### TASK DETAILS
Only the stretch of the listing below that runs from the line with "re-meshing is undesirable." through the line with "associated to it)." is to be printed, exactly and with both ends.

### GIVEN RECORDS
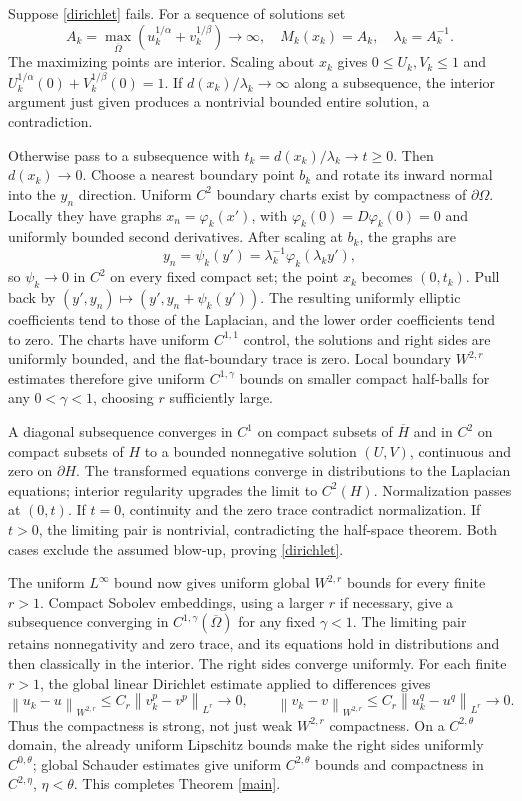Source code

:\documentclass[11pt]{article}
\newcommand{\norm}[1]{\left\lVert#1\right\rVert}
\begin{document}
Suppose \eqref{dirichlet} fails. For a sequence of solutions set
\[
 A_k=\max_{\overline\Omega}
       (u_k^{1/\alpha}+v_k^{1/\beta})\longrightarrow\infty,
 \quad M_k(x_k)=A_k,\quad \lambda_k=A_k^{-1}.
\]
The maximizing points are interior. Scaling about $x_k$ gives
$0\le U_k,V_k\le1$ and
$U_k^{1/\alpha}(0)+V_k^{1/\beta}(0)=1$.
If $d(x_k)/\lambda_k\to\infty$ along a subsequence, the interior
argument just given produces a nontrivial bounded entire solution,
a contradiction.

Otherwise pass to a subsequence with
$t_k=d(x_k)/\lambda_k\to t\ge0$. Then $d(x_k)\to0$.
Choose a nearest boundary point $b_k$ and rotate its inward normal
into the $y_n$ direction. Uniform $C^2$ boundary charts exist by
compactness of $\partial\Omega$. Locally they have graphs
$x_n=\varphi_k(x')$, with $\varphi_k(0)=D\varphi_k(0)=0$ and
uniformly bounded second derivatives. After scaling at $b_k$, the
graphs are
\[
 y_n=\psi_k(y')=\lambda_k^{-1}\varphi_k(\lambda_k y'),
\]
so $\psi_k\to0$ in $C^2$ on every fixed compact set; the point $x_k$
becomes $(0,t_k)$. Pull back by
$(y',y_n)\mapsto(y',y_n+\psi_k(y'))$.
The resulting uniformly elliptic coefficients tend to those of the
Laplacian, and the lower order coefficients tend to zero.
The charts have uniform $C^{1,1}$ control, the solutions and right
sides are uniformly bounded, and the flat-boundary trace is zero.
Local boundary $W^{2,r}$ estimates therefore give uniform
$C^{1,\gamma}$ bounds on smaller compact half-balls for any
$0<\gamma<1$, choosing $r$ sufficiently large.

A diagonal subsequence converges in $C^1$ on compact subsets of
$\overline H$ and in $C^2$ on compact subsets of $H$ to a bounded
nonnegative solution $(U,V)$, continuous and zero on $\partial H$.
The transformed equations converge in distributions to the Laplacian
equations; interior regularity upgrades the limit to $C^2(H)$.
Normalization passes at $(0,t)$. If $t=0$, continuity and the zero
trace contradict normalization. If $t>0$, the limiting pair is
nontrivial, contradicting the half-space theorem. Both cases exclude
the assumed blow-up, proving \eqref{dirichlet}.

The uniform $L^\infty$ bound now gives uniform global $W^{2,r}$ bounds
for every finite $r>1$. Compact Sobolev embeddings, using a larger
$r$ if necessary, give a subsequence converging in
$C^{1,\gamma}(\overline\Omega)$ for any fixed $\gamma<1$.
The limiting pair retains nonnegativity and zero trace, and its equations
hold in distributions and then classically in the interior. The right
sides converge uniformly. For each finite $r>1$, the global linear
Dirichlet estimate applied to differences gives
\[
 \norm{u_k-u}_{W^{2,r}}\le C_r\norm{v_k^p-v^p}_{L^r}\to0,
 \qquad
 \norm{v_k-v}_{W^{2,r}}\le C_r\norm{u_k^q-u^q}_{L^r}\to0.
\]
Thus the compactness is strong, not just weak $W^{2,r}$ compactness.
On a $C^{2,\theta}$ domain, the already uniform Lipschitz bounds make
the right sides uniformly $C^{0,\theta}$; global Schauder estimates
give uniform $C^{2,\theta}$ bounds and compactness in $C^{2,\eta}$,
$\eta<\theta$. This completes Theorem \ref{main}.
\end{document}

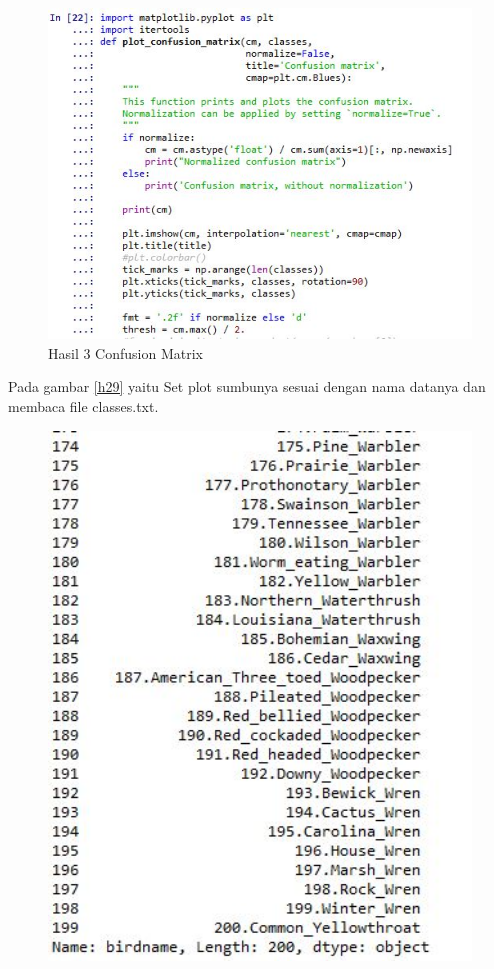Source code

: \begin{enumerate}
\begin{figure}[!htbp]
	\centerline{\includegraphics[width=1\textwidth]{figures/huda/chapter3_praktek/24.JPG}}
	\caption{Hasil 3 Confusion Matrix}
	\label{h28}
\end{figure}
\subitem Pada gambar \ref{h29} yaitu Set plot sumbunya sesuai dengan nama datanya dan membaca file classes.txt.
\begin{figure}[!htbp]
	\centerline{\includegraphics[width=1\textwidth]{figures/huda/chapter3_praktek/25.JPG}}

\end{figure}
\end{enumerate}
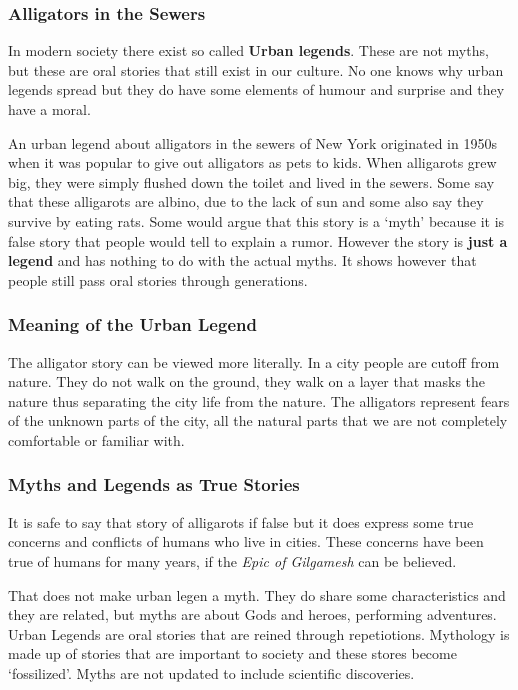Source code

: \documentclass{article}
\begin{document}
\subsubsection{Alligators in the Sewers}

In modern society there exist so called \textbf{Urban legends}. These are not myths, but these are oral stories that still exist in our culture. No one knows why urban legends spread but they do have some elements of humour and surprise and they have a moral.

An urban legend about alligators in the sewers of New York originated in 1950s when it was popular to give out alligators as pets to kids. When alligarots grew big, they were simply flushed down the toilet and lived in the sewers. Some say that these alligarots are albino, due to the lack of sun and some also say they survive by eating rats. Some would argue that this story is a `myth' because it is false story that people would tell to explain a rumor. However the story is \textbf{just a legend} and has nothing to do with the actual myths. It shows however that people still pass oral stories through generations.

\subsubsection{Meaning of the Urban Legend}

The alligator story can be viewed more literally. In a city people are cutoff from nature. They do not walk on the ground, they walk on a layer that masks the nature thus separating the city life from the nature. The alligators represent fears of the unknown parts of the city, all the natural parts that we are not completely comfortable or familiar with.

\subsubsection{Myths and Legends as True Stories}

It is safe to say that story of alligarots if false but it does express some true concerns and conflicts of humans who live in cities. These concerns have been true of humans for many years, if the \textit{Epic of Gilgamesh} can be believed.

That does not make urban legen a myth. They do share some characteristics and they are related, but myths are about Gods and heroes, performing adventures. Urban Legends are oral stories that are reined through repetiotions. Mythology is made up of stories that are important to society and these stores become `fossilized'. Myths are not updated to include scientific discoveries.
\end{document}

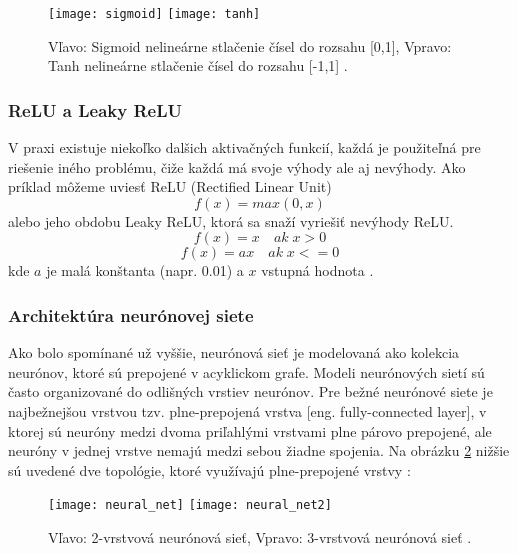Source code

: \begin{figure}[H]
    \centering
    \texttt{[image: sigmoid]}
    \qquad
    \texttt{[image: tanh]}
    \caption{
        Vľavo: Sigmoid nelineárne stlačenie čísel do rozsahu [0,1],
        Vpravo: Tanh nelineárne stlačenie čísel do rozsahu [-1,1] \cite{odkaz:ConvolutionalNeuralNetworkCS231n}.
    }
    \label{pic:ActivationFunctions}
\end{figure}

\subsubsection{ReLU a Leaky ReLU}
V praxi existuje niekoľko dalšich aktivačných funkcií, každá je použiteľná pre riešenie iného problému,
    čiže každá má svoje výhody ale aj nevýhody.
Ako príklad môžeme uviesť ReLU (Rectified Linear Unit)
\begin{equation}
    f(x) = max(0,x)
\end{equation}
alebo jeho obdobu Leaky ReLU, ktorá sa snaží vyriešiť nevýhody ReLU.
\begin{equation}
    f(x) = x \quad ak \; x > 0
\end{equation}
\begin{equation}
    f(x) = ax \quad ak \; x <= 0
\end{equation}
kde $a$ je malá konštanta (napr. 0.01) a $x$ vstupná hodnota \cite{odkaz:ConvolutionalNeuralNetworkCS231n}.

\subsubsection{Architektúra neurónovej siete}
Ako bolo spomínané už vyššie, neurónová sieť je modelovaná ako kolekcia neurónov, ktoré sú prepojené v acyklickom grafe.
Modeli neurónových sietí sú často organizované do odlišných vrstiev neurónov.
Pre bežné neurónové siete je najbežnejšou vrstvou tzv. plne-prepojená vrstva [eng. fully-connected layer],
    v ktorej sú neuróny medzi dvoma priľahlými vrstvami plne párovo prepojené, ale neuróny v jednej vrstve nemajú medzi sebou žiadne spojenia.
Na obrázku \ref{pic:NeuralNetworkArchitecture} nižšie sú uvedené dve topológie, ktoré využívajú plne-prepojené vrstvy \cite{odkaz:ConvolutionalNeuralNetworkCS231n}:
\begin{figure}[H]
    \centering
    \texttt{[image: neural\_net]}
    \qquad
    \texttt{[image: neural\_net2]}
    \caption{Vľavo: 2-vrstvová neurónová sieť, Vpravo: 3-vrstvová neurónová sieť \cite{odkaz:ConvolutionalNeuralNetworkCS231n}.}
    \label{pic:NeuralNetworkArchitecture}
\end{figure}

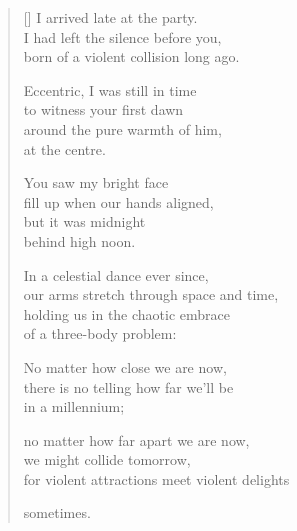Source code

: \documentclass[12pt,a4paper]{article}
\begin{document}
\thispagestyle{empty}


\settowidth{\versewidth}{for violent attractions meet violent delights}

\bigskip

\begin{verse}[\versewidth]
  I arrived late at the party. \\
  I had left the silence before you, \\
  born of a violent collision long ago.

  Eccentric, I was still in time \\
  to witness your first dawn \\
  around the pure warmth of him, \\
  at the centre.

  You saw my bright face \\
  fill up when our hands aligned, \\
  but it was midnight \\
  behind high noon.

  In a celestial dance ever since, \\
  our arms stretch through space and time, \\
  holding us in the chaotic embrace \\
  of a three-body problem:

  No matter how close we are now, \\
  there is no telling how far we'll be \\
  in a millennium;

  no matter how far apart we are now, \\
  we might collide tomorrow, \\
  for violent attractions meet violent delights

  sometimes.
\end{verse}
\end{document}
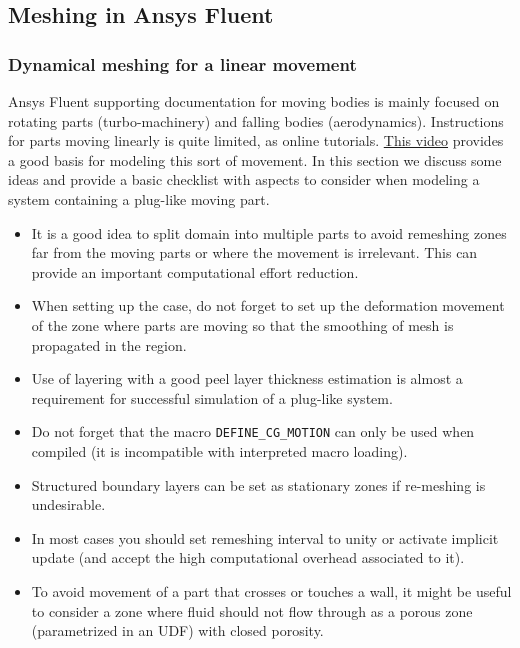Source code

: \subsection{Meshing in Ansys Fluent}

\subsubsection{Dynamical meshing for a linear movement}

Ansys Fluent supporting documentation for moving bodies is mainly focused on rotating parts (turbo-machinery) and falling bodies (aerodynamics). Instructions for parts moving linearly is quite limited, as online tutorials. \href{https://www.youtube.com/watch?v=fbaV_knzzks}{This video} provides a good basis for modeling this sort of movement. In this section we discuss some ideas and provide a basic checklist with aspects to consider when modeling a system containing a plug-like moving part.

\begin{itemize}
\item It is a good idea to split domain into multiple parts to avoid remeshing zones far from the moving parts or where the movement is irrelevant. This can provide an important computational effort reduction.

\item When setting up the case, do not forget to set up the deformation movement of the zone where parts are moving so that the smoothing of mesh is propagated in the region.

\item Use of layering with a good peel layer thickness estimation is almost a requirement for successful simulation of a plug-like system.

\item Do not forget that the macro \verb+DEFINE_CG_MOTION+ can only be used when compiled (it is incompatible with interpreted macro loading).

\item Structured boundary layers can be set as stationary zones if re-meshing is undesirable.

\item In most cases you should set remeshing interval to unity or activate implicit update (and accept the high computational overhead associated to it).

\item To avoid movement of a part that crosses or touches a wall, it might be useful to consider a zone where fluid should not flow through as a porous zone (parametrized in an UDF) with closed porosity.
\end{itemize}

\endinput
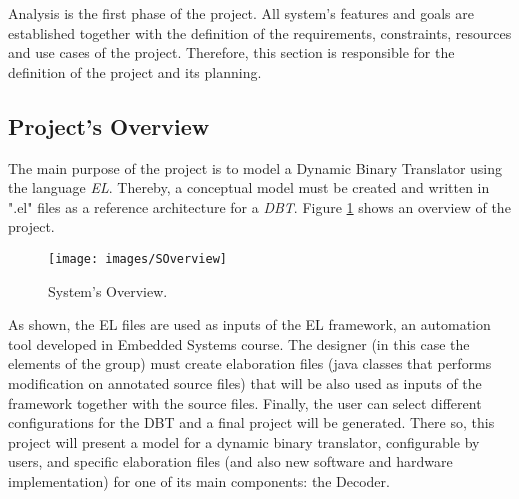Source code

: Analysis is the first phase of the project. All system's features and goals are established together with the definition of the requirements, constraints, resources and use cases of the project. Therefore, this section is responsible for the definition of the project and its planning.

\subsection{Project's Overview}
The main purpose of the project is to model a Dynamic Binary Translator using the language \textit{EL}. Thereby, a conceptual model must be created and written in ".el" files as a reference architecture for a \textit{DBT}. Figure \ref{fig:SOverview} shows an overview of the project.

\begin{figure}[!htb]
\centering
\texttt{[image: images/SOverview]}
\caption{System's Overview.}
\label{fig:SOverview} 
\end{figure}

As shown, the EL files are used as inputs of the EL framework, an automation tool developed in Embedded Systems course. The designer (in this case the elements of the group) must create elaboration files (java classes that performs modification on annotated source files) that will be also used as inputs of the framework together with the source files. Finally, the user can select different configurations for the DBT and a final project will be generated.
There so, this project will present a model for a dynamic binary translator, configurable by users, and specific elaboration files (and also new software and hardware implementation) for one of its main components: the Decoder.



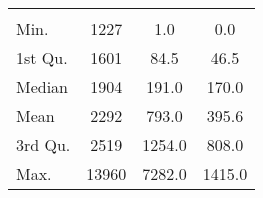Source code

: \begin{tabular}{lS[table-format=5.1]S[table-format=5.1]S[table-format=5.1]}
&  &  &  \\
 Min.    & 1227 & 1.0 & 0.0 \\
 1st Qu. & 1601 & 84.5 & 46.5 \\
 Median  & 1904 & 191.0 & 170.0 \\
 Mean    & 2292 & 793.0 & 395.6 \\
 3rd Qu. & 2519 & 1254.0 & 808.0 \\
 Max.    & 13960 & 7282.0 & 1415.0 \\
\end{tabular}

### RESULT
\item Structured boundary layers can be set as stationary zones if re-meshing is undesirable.

\item In most cases you should set remeshing interval to unity or activate implicit update (and accept the high computational overhead associated to it).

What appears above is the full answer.